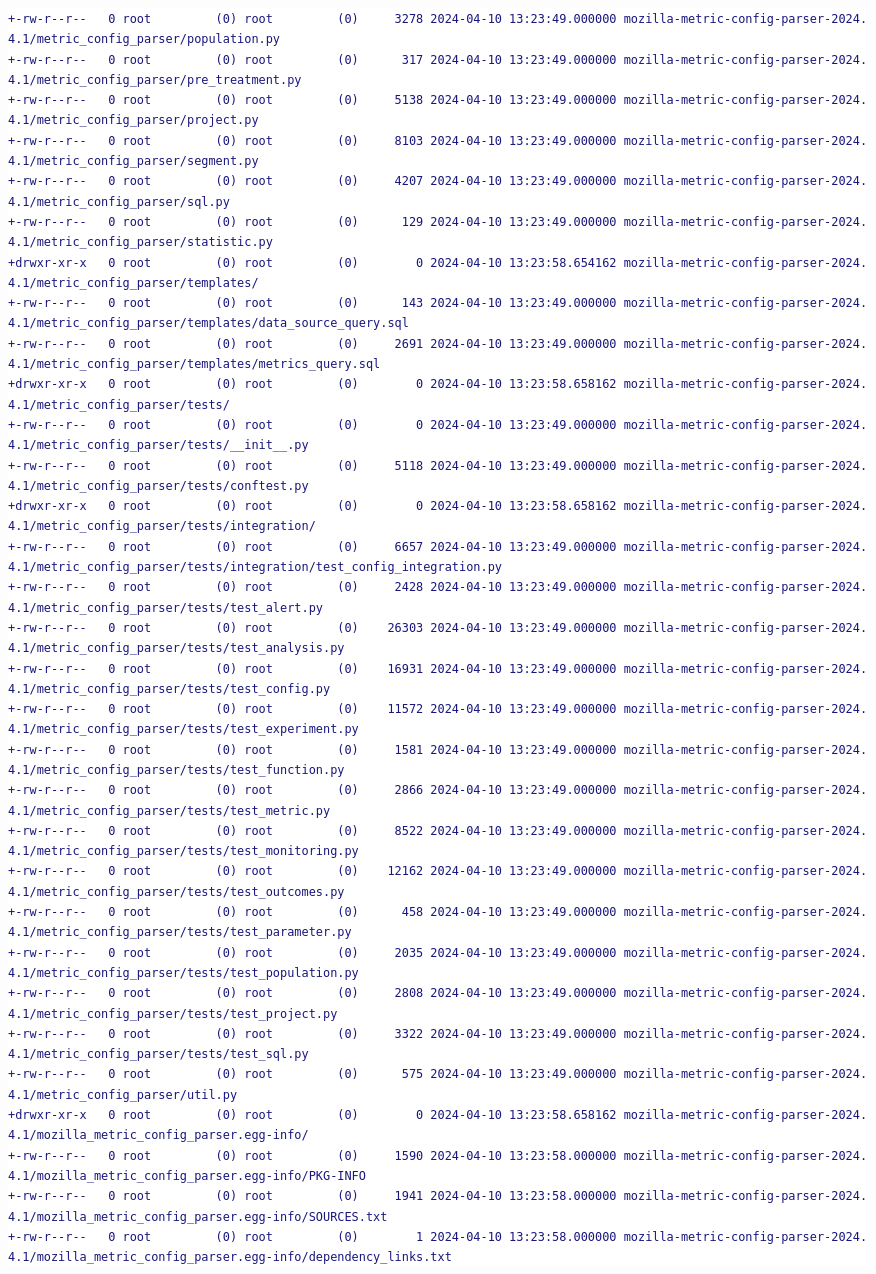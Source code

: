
 ```diff
+-rw-r--r--   0 root         (0) root         (0)     3278 2024-04-10 13:23:49.000000 mozilla-metric-config-parser-2024.4.1/metric_config_parser/population.py
+-rw-r--r--   0 root         (0) root         (0)      317 2024-04-10 13:23:49.000000 mozilla-metric-config-parser-2024.4.1/metric_config_parser/pre_treatment.py
+-rw-r--r--   0 root         (0) root         (0)     5138 2024-04-10 13:23:49.000000 mozilla-metric-config-parser-2024.4.1/metric_config_parser/project.py
+-rw-r--r--   0 root         (0) root         (0)     8103 2024-04-10 13:23:49.000000 mozilla-metric-config-parser-2024.4.1/metric_config_parser/segment.py
+-rw-r--r--   0 root         (0) root         (0)     4207 2024-04-10 13:23:49.000000 mozilla-metric-config-parser-2024.4.1/metric_config_parser/sql.py
+-rw-r--r--   0 root         (0) root         (0)      129 2024-04-10 13:23:49.000000 mozilla-metric-config-parser-2024.4.1/metric_config_parser/statistic.py
+drwxr-xr-x   0 root         (0) root         (0)        0 2024-04-10 13:23:58.654162 mozilla-metric-config-parser-2024.4.1/metric_config_parser/templates/
+-rw-r--r--   0 root         (0) root         (0)      143 2024-04-10 13:23:49.000000 mozilla-metric-config-parser-2024.4.1/metric_config_parser/templates/data_source_query.sql
+-rw-r--r--   0 root         (0) root         (0)     2691 2024-04-10 13:23:49.000000 mozilla-metric-config-parser-2024.4.1/metric_config_parser/templates/metrics_query.sql
+drwxr-xr-x   0 root         (0) root         (0)        0 2024-04-10 13:23:58.658162 mozilla-metric-config-parser-2024.4.1/metric_config_parser/tests/
+-rw-r--r--   0 root         (0) root         (0)        0 2024-04-10 13:23:49.000000 mozilla-metric-config-parser-2024.4.1/metric_config_parser/tests/__init__.py
+-rw-r--r--   0 root         (0) root         (0)     5118 2024-04-10 13:23:49.000000 mozilla-metric-config-parser-2024.4.1/metric_config_parser/tests/conftest.py
+drwxr-xr-x   0 root         (0) root         (0)        0 2024-04-10 13:23:58.658162 mozilla-metric-config-parser-2024.4.1/metric_config_parser/tests/integration/
+-rw-r--r--   0 root         (0) root         (0)     6657 2024-04-10 13:23:49.000000 mozilla-metric-config-parser-2024.4.1/metric_config_parser/tests/integration/test_config_integration.py
+-rw-r--r--   0 root         (0) root         (0)     2428 2024-04-10 13:23:49.000000 mozilla-metric-config-parser-2024.4.1/metric_config_parser/tests/test_alert.py
+-rw-r--r--   0 root         (0) root         (0)    26303 2024-04-10 13:23:49.000000 mozilla-metric-config-parser-2024.4.1/metric_config_parser/tests/test_analysis.py
+-rw-r--r--   0 root         (0) root         (0)    16931 2024-04-10 13:23:49.000000 mozilla-metric-config-parser-2024.4.1/metric_config_parser/tests/test_config.py
+-rw-r--r--   0 root         (0) root         (0)    11572 2024-04-10 13:23:49.000000 mozilla-metric-config-parser-2024.4.1/metric_config_parser/tests/test_experiment.py
+-rw-r--r--   0 root         (0) root         (0)     1581 2024-04-10 13:23:49.000000 mozilla-metric-config-parser-2024.4.1/metric_config_parser/tests/test_function.py
+-rw-r--r--   0 root         (0) root         (0)     2866 2024-04-10 13:23:49.000000 mozilla-metric-config-parser-2024.4.1/metric_config_parser/tests/test_metric.py
+-rw-r--r--   0 root         (0) root         (0)     8522 2024-04-10 13:23:49.000000 mozilla-metric-config-parser-2024.4.1/metric_config_parser/tests/test_monitoring.py
+-rw-r--r--   0 root         (0) root         (0)    12162 2024-04-10 13:23:49.000000 mozilla-metric-config-parser-2024.4.1/metric_config_parser/tests/test_outcomes.py
+-rw-r--r--   0 root         (0) root         (0)      458 2024-04-10 13:23:49.000000 mozilla-metric-config-parser-2024.4.1/metric_config_parser/tests/test_parameter.py
+-rw-r--r--   0 root         (0) root         (0)     2035 2024-04-10 13:23:49.000000 mozilla-metric-config-parser-2024.4.1/metric_config_parser/tests/test_population.py
+-rw-r--r--   0 root         (0) root         (0)     2808 2024-04-10 13:23:49.000000 mozilla-metric-config-parser-2024.4.1/metric_config_parser/tests/test_project.py
+-rw-r--r--   0 root         (0) root         (0)     3322 2024-04-10 13:23:49.000000 mozilla-metric-config-parser-2024.4.1/metric_config_parser/tests/test_sql.py
+-rw-r--r--   0 root         (0) root         (0)      575 2024-04-10 13:23:49.000000 mozilla-metric-config-parser-2024.4.1/metric_config_parser/util.py
+drwxr-xr-x   0 root         (0) root         (0)        0 2024-04-10 13:23:58.658162 mozilla-metric-config-parser-2024.4.1/mozilla_metric_config_parser.egg-info/
+-rw-r--r--   0 root         (0) root         (0)     1590 2024-04-10 13:23:58.000000 mozilla-metric-config-parser-2024.4.1/mozilla_metric_config_parser.egg-info/PKG-INFO
+-rw-r--r--   0 root         (0) root         (0)     1941 2024-04-10 13:23:58.000000 mozilla-metric-config-parser-2024.4.1/mozilla_metric_config_parser.egg-info/SOURCES.txt
+-rw-r--r--   0 root         (0) root         (0)        1 2024-04-10 13:23:58.000000 mozilla-metric-config-parser-2024.4.1/mozilla_metric_config_parser.egg-info/dependency_links.txt
```
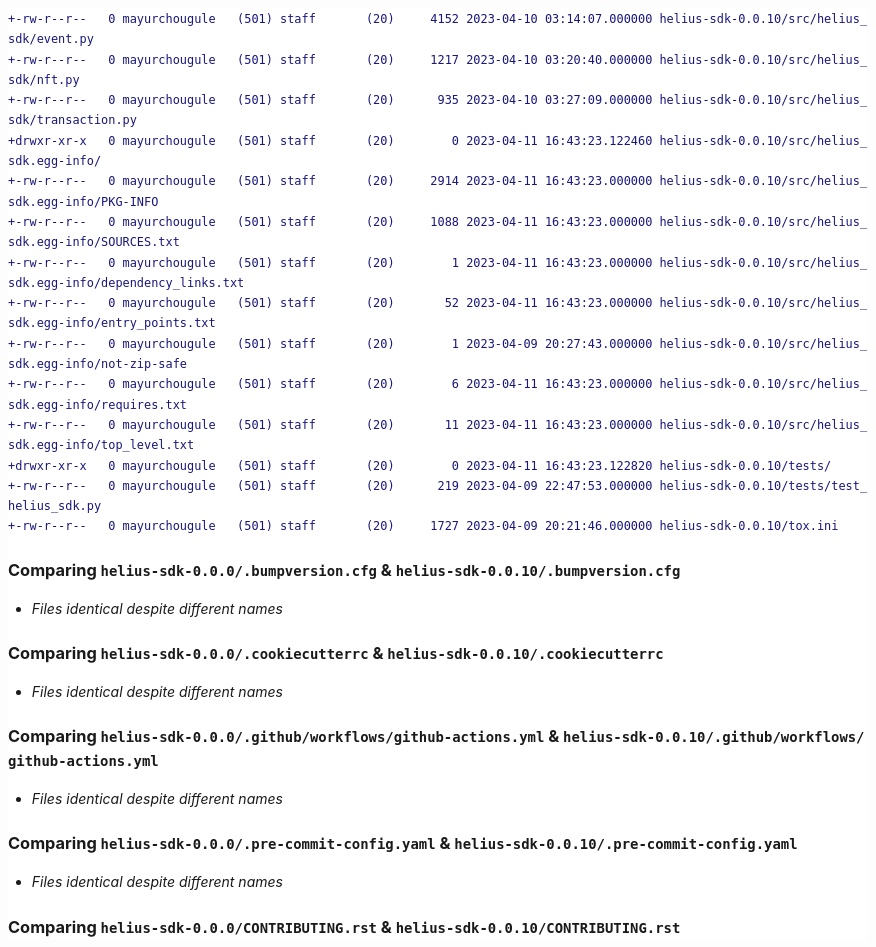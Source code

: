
 ```diff
+-rw-r--r--   0 mayurchougule   (501) staff       (20)     4152 2023-04-10 03:14:07.000000 helius-sdk-0.0.10/src/helius_sdk/event.py
+-rw-r--r--   0 mayurchougule   (501) staff       (20)     1217 2023-04-10 03:20:40.000000 helius-sdk-0.0.10/src/helius_sdk/nft.py
+-rw-r--r--   0 mayurchougule   (501) staff       (20)      935 2023-04-10 03:27:09.000000 helius-sdk-0.0.10/src/helius_sdk/transaction.py
+drwxr-xr-x   0 mayurchougule   (501) staff       (20)        0 2023-04-11 16:43:23.122460 helius-sdk-0.0.10/src/helius_sdk.egg-info/
+-rw-r--r--   0 mayurchougule   (501) staff       (20)     2914 2023-04-11 16:43:23.000000 helius-sdk-0.0.10/src/helius_sdk.egg-info/PKG-INFO
+-rw-r--r--   0 mayurchougule   (501) staff       (20)     1088 2023-04-11 16:43:23.000000 helius-sdk-0.0.10/src/helius_sdk.egg-info/SOURCES.txt
+-rw-r--r--   0 mayurchougule   (501) staff       (20)        1 2023-04-11 16:43:23.000000 helius-sdk-0.0.10/src/helius_sdk.egg-info/dependency_links.txt
+-rw-r--r--   0 mayurchougule   (501) staff       (20)       52 2023-04-11 16:43:23.000000 helius-sdk-0.0.10/src/helius_sdk.egg-info/entry_points.txt
+-rw-r--r--   0 mayurchougule   (501) staff       (20)        1 2023-04-09 20:27:43.000000 helius-sdk-0.0.10/src/helius_sdk.egg-info/not-zip-safe
+-rw-r--r--   0 mayurchougule   (501) staff       (20)        6 2023-04-11 16:43:23.000000 helius-sdk-0.0.10/src/helius_sdk.egg-info/requires.txt
+-rw-r--r--   0 mayurchougule   (501) staff       (20)       11 2023-04-11 16:43:23.000000 helius-sdk-0.0.10/src/helius_sdk.egg-info/top_level.txt
+drwxr-xr-x   0 mayurchougule   (501) staff       (20)        0 2023-04-11 16:43:23.122820 helius-sdk-0.0.10/tests/
+-rw-r--r--   0 mayurchougule   (501) staff       (20)      219 2023-04-09 22:47:53.000000 helius-sdk-0.0.10/tests/test_helius_sdk.py
+-rw-r--r--   0 mayurchougule   (501) staff       (20)     1727 2023-04-09 20:21:46.000000 helius-sdk-0.0.10/tox.ini
```

### Comparing `helius-sdk-0.0.0/.bumpversion.cfg` & `helius-sdk-0.0.10/.bumpversion.cfg`

 * *Files identical despite different names*

### Comparing `helius-sdk-0.0.0/.cookiecutterrc` & `helius-sdk-0.0.10/.cookiecutterrc`

 * *Files identical despite different names*

### Comparing `helius-sdk-0.0.0/.github/workflows/github-actions.yml` & `helius-sdk-0.0.10/.github/workflows/github-actions.yml`

 * *Files identical despite different names*

### Comparing `helius-sdk-0.0.0/.pre-commit-config.yaml` & `helius-sdk-0.0.10/.pre-commit-config.yaml`

 * *Files identical despite different names*

### Comparing `helius-sdk-0.0.0/CONTRIBUTING.rst` & `helius-sdk-0.0.10/CONTRIBUTING.rst`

+ + +

-- Task description --
Scan the data for lines containing "SOURCES" and copy all of them.

-- Answer section --
+-rw-r--r--   0 root         (0) root         (0)     1941 2024-04-10 13:23:58.000000 mozilla-metric-config-parser-2024.4.1/mozilla_metric_config_parser.egg-info/SOURCES.txt
+-rw-r--r--   0 mayurchougule   (501) staff       (20)     1088 2023-04-11 16:43:23.000000 helius-sdk-0.0.10/src/helius_sdk.egg-info/SOURCES.txt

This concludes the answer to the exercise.